I agree with 5:55 a.m. If you don't like the verdict, call your state legislator about the 2005 Stand Your Ground law. Given the instruction given to the jury on that law, they had no choice but to acquit Zimmerman.

Anonymous said...

Stand Your Ground had nothing to do with it. The law in every state permits lethal force when faced with reasonable fear of imminent death or great bodily harm and no ability to safely retreat. The stand your ground instruction may have been given (along with several other instructions that didn't apply to the facts in evidence) but it doesn't apply when the evidence is clear that retreat was not an option.

Anonymous said...

an unarmed kid is dead
the adult who killed him with a gun, who initiated the confrontation between the two at least in part for the simple fact that the kid was black, is a free man
rationalize it any way you want -- it is not justice
and given our history in this country and this state -- it is shameful

swlip said...

I agree that SYG had nothing to do with this case. Had this case arisen under Florida's previous law, the only difference would have been that Zimmerman would have had a duty to retreat if he was able to safely do so. The state could have never proven beyond a reasonable doubt that Zimmerman could have retreated.

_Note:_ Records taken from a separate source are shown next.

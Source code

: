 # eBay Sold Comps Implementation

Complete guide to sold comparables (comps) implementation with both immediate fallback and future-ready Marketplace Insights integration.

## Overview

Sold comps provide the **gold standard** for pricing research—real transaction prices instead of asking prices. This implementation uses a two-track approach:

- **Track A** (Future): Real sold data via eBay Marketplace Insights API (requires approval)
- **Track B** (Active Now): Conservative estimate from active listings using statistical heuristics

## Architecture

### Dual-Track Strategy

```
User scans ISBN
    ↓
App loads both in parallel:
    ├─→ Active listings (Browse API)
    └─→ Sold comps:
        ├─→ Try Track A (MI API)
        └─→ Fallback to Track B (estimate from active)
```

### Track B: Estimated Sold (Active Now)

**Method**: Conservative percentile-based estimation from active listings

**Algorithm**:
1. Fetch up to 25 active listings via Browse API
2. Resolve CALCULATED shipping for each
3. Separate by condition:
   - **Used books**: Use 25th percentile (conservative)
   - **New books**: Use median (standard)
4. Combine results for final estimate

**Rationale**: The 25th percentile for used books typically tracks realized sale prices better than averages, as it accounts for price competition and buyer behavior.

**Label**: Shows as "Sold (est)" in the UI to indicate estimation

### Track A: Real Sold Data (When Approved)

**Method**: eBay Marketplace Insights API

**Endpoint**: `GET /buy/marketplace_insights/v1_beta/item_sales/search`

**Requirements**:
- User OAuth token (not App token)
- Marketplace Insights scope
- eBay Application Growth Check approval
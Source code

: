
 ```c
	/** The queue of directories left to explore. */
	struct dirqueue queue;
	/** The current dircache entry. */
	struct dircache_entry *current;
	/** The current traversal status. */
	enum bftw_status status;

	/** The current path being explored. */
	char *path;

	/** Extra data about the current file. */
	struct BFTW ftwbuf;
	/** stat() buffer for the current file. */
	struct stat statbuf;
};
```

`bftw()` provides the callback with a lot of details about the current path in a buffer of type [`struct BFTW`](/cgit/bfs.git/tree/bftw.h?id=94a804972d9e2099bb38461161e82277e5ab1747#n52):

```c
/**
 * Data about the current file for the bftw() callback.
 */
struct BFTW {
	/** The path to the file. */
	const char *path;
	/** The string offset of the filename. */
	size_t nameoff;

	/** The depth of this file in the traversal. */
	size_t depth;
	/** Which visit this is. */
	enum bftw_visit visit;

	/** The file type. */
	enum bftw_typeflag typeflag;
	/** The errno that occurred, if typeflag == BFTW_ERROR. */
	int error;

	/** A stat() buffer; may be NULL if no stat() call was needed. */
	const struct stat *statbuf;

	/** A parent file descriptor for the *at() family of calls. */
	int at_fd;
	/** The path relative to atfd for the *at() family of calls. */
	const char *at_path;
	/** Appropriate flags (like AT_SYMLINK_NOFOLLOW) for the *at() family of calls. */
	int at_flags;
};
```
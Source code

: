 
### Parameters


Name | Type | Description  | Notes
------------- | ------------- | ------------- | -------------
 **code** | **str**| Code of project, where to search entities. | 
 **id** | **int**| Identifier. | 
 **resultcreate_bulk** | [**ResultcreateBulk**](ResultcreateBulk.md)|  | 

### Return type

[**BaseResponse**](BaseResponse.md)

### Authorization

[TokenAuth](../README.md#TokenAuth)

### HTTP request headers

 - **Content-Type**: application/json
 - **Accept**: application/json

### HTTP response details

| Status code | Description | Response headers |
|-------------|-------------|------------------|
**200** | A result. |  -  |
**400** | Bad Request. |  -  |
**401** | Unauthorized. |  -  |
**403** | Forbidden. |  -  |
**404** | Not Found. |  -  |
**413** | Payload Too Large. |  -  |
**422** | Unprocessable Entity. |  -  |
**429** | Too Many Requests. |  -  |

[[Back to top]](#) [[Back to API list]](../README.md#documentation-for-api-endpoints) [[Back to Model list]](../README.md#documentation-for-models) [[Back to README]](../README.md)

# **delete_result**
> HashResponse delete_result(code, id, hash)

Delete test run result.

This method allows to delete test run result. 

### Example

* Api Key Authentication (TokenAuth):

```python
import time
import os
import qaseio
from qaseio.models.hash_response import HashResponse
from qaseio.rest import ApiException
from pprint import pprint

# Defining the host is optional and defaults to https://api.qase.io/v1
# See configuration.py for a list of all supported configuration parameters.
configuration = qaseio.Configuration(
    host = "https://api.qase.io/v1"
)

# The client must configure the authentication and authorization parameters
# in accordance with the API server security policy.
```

Anyone claiming that Zimmerman should have been convicted obviously didn't pay attention to, you know, the evidence and the jury instructions.

If you want to get riled up about something, consider the more than ten thousand black males who have been murdered by other black males since February, 2012.

Anonymous said... not such a good track record

Rumpole said...

10:38 am. Congrats. You are the one sucker who didn't see the sarcasm in my comment. Take a bow. Then go back to reading the comics.

Anonymous said...

Omg...just watched the bachelorette and realized the ausa lost out to a gay guy.

Anonymous said...

No Rumpole, I just assumed you were that ignorant.